Ever have a situation where a site is going offline and you really, really want to save it?

Before you continue reading, I’m assuming you really want the command to download, say, example.com. No worries. Get the command and go:

wget ‐‐execute robots=off ‐‐recursive ‐‐no-parent ‐‐continue ‐‐no-clobber http://example.com

If you want more, read on.

Warning

  1. This method of downloading may be illegal in your country.

Check local laws before proceeding, as always. IANAL (I am not a lawyer), but in most countries you should be fine as this is no different than going into each page using your Internet browser, taking a screenshot (or using Ctrl-S) and saving the contents of the page. BUT laws are the best and lawyers make bank so always make sure you’re on the legal side. I’m not responsible if you end up in prison (or any other actions you take, etc, etc.)

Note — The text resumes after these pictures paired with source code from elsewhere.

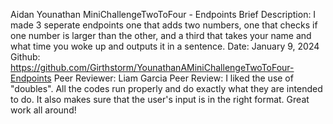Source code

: Aidan Younathan
MiniChallengeTwoToFour - Endpoints
Brief Description: I made 3 seperate endpoints one that adds two numbers, one that checks if one number is larger than the other, and a third that takes your name and what time you woke up and outputs it in a sentence.
Date: January 9, 2024
Github: https://github.com/Girthstorm/YounathanAMiniChallengeTwoToFour-Endpoints
Peer Reviewer: Liam Garcia
Peer Review: I liked the use of "doubles". All the codes run properly and do exactly what they are intended to do. It also makes sure that the user's input is in the right format. Great work all around!
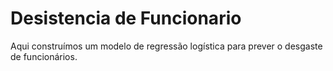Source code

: # Desistencia de Funcionario

Aqui construímos um modelo de regressão logística para prever o desgaste de funcionários. 
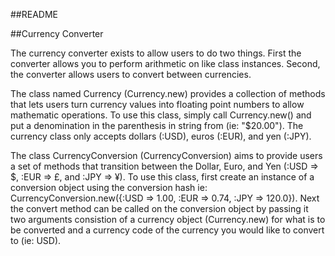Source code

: ##README

##Currency Converter

The currency converter exists to allow users to do two things. First the converter allows you to perform arithmetic on like class instances. Second, the converter allows users to convert between currencies.

The class named Currency (Currency.new) provides a collection of methods that lets users turn currency values into floating point numbers to allow mathematic operations. To use this class, simply call Currency.new() and put a denomination in the parenthesis in string from (ie: "$20.00"). The currency class only accepts dollars (:USD), euros (:EUR), and yen (:JPY).

The class CurrencyConversion (CurrencyConversion) aims to provide users a set of methods that transition between the Dollar, Euro, and Yen (:USD => $, :EUR => £, and :JPY => ¥). To use this class, first create an instance of a conversion object using the conversion hash ie: CurrencyConversion.new({:USD => 1.00, :EUR => 0.74, :JPY => 120.0}). Next the convert method can be called on the conversion object by passing it two arguments consistion of a currency object (Currency.new) for what is to be converted and a currency code of the currency you would like to convert to (ie: USD).
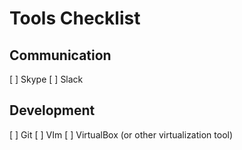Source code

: # Tools Checklist

## Communication
[ ] Skype
[ ] Slack

## Development
[ ] Git
[ ] VIm
[ ] VirtualBox (or other virtualization tool)
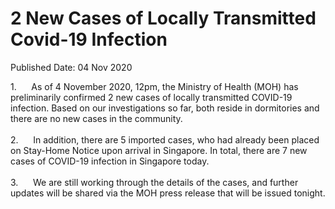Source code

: <html>
    <meta http-equiv="Content-Type" content="text/html; charset=utf-8"/>
    <meta charset="utf-8"/>
    <title>2 New Cases of Locally Transmitted Covid-19 Infection</title>
    <body><h1>2 New Cases of Locally Transmitted Covid-19 Infection</h1>
    <p>Published Date: 04 Nov 2020</p> 1.&nbsp; &nbsp; &nbsp; As of 4 November 2020, 12pm, the Ministry of Health (MOH) has preliminarily confirmed 2 new cases of locally transmitted COVID-19 infection. Based on our investigations so far, both reside in dormitories and there are no new cases in the community.&nbsp;<br><br>2.&nbsp;&nbsp;&nbsp;&nbsp;&nbsp; In addition, there are 5 imported cases, who had already been placed on Stay-Home Notice upon arrival in Singapore. In total, there are 7 new cases of COVID-19 infection in Singapore today.<br><br>3.&nbsp;&nbsp;&nbsp;&nbsp;&nbsp; We are still working through the details of the cases, and further updates will be shared via the MOH press release that will be issued tonight.</body>
</html>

  1. This method of downloading will certainly piss off server engineers.

This tutorial is a bit of a jerk move to server providers. But hey, this is your last chance to archive that random IP address! If you want to be a good Internet citizen, there are ways to reduce bandwidth and please service providers. Jump to the relevant section

  1. This method of downloading may not be compliant with the Internet Archive.

If you are doing this to hoard data and maybe submit a little bit of history to the Internet Archive, don’t. This way of downloading websites may not be compliant with the rules and data structure required by the Internet Archive. Consider going on Reddit’s r/DataHoarder to find ways you can start archiving websites to submit to the Internet Archive (AKA Wayback Machine).

All right! So if you are familiar with the warnings, let’s get started!

wget

The tool we’re going to use today is wget. You may have used this tool before when downloading .isos from Ubuntu’s website, or when downloading source tarballs from websites. Whatever the case may be, the tool is very powerful and can do much more than downloading .tar.gzs off of the Internet.

So this is probably the most common usage you saw:

wget https://www.ubuntu.com/path/to/iso/Ubuntu-18.04-desktop.iso

And this saves the file Ubuntu-18.04-desktop.iso in your current directory. Not bad, right?

But what if you want to go… deeper?

Downloading an entire website

First, we gotta tell wget to download everything. Recursively download everything.

wget --recursive http://example.com

All right, not bad, what’s next? Well, what if you’re downloading under a certain URL and you don’t want wget going up to the parent directory? The next parameter solves that.

wget --recursive  --no-parent http://example.com

Now, what if your download was interrupted? Simple. Continue the download!

wget --recursive  --no-parent --continue http://example.com

What if there are multiple links to a single page? We don’t want to download the page multiple times. So we use:

wget --recursive  --no-parent --continue --no-clobber http://example.com

Finally, sometimes, websites use “robots.txt” to stop scrapers. But today, we want to download everything. So turn off the robots check. This makes wget non-compliant with good scraping protocols, but in this case we’re not an automated crawling bot like Google’s Googlebot is.

wget ‐‐execute robots=off ‐‐recursive ‐‐no-parent ‐‐continue ‐‐no-clobber http://example.com

There we go! This is the final command you get, and it is the same one we have at the top of the blog post.

Being a good citizen

Now if you just rampantly download from a website, the servers will get overloaded and crash, the website would go down, and everyone will be pissed off. To be a good citizen, restrict your downloads.

Let’s wait a couple seconds before downloading the next page.

wget ‐‐execute robots=off ‐‐recursive ‐‐no-parent ‐‐continue ‐‐no-clobber --wait=20 http://example.com

20 seconds is pretty reasonable between page loads. Let’s restrict wget a bit more. Maybe restrict the bandwidth:

wget ‐‐execute robots=off ‐‐recursive ‐‐no-parent ‐‐continue ‐‐no-clobber --wait=20 --limit-rate=50k http://example.com

This restricts the bandwidth to 50KB/s which is very reasonable. If you’re downloading large files you might want to bump this up.

Finally, to jitter the download, wait randomly:

wget ‐‐execute robots=off ‐‐recursive ‐‐no-parent ‐‐continue ‐‐no-clobber --wait=20 --random-wait --limit-rate=50k http://example.com

When websites are terrible

Sometimes, the network admins detect scrapers by looking at their User Agent string and blocking any non-browser programs from accessing the website. So even though we’re trying to be a good citizen with the above section, it’s just impossible to scrape the website.

Or is it? Fortunately, changing the User Agent string is pretty easy:

wget --user-agent="Mozilla/5.0 Firefox/4.0.1" ‐‐execute robots=off ‐‐recursive ‐‐no-parent ‐‐continue ‐‐no-clobber --wait=20 --random-wait --limit-rate=50k http://example.com

You can change it however you want. Firefox is just used as an example.

So that’s pretty much it on the subject of downloading websites! Hopefully you learned a bit more about wget today and how to use it to download entire websites!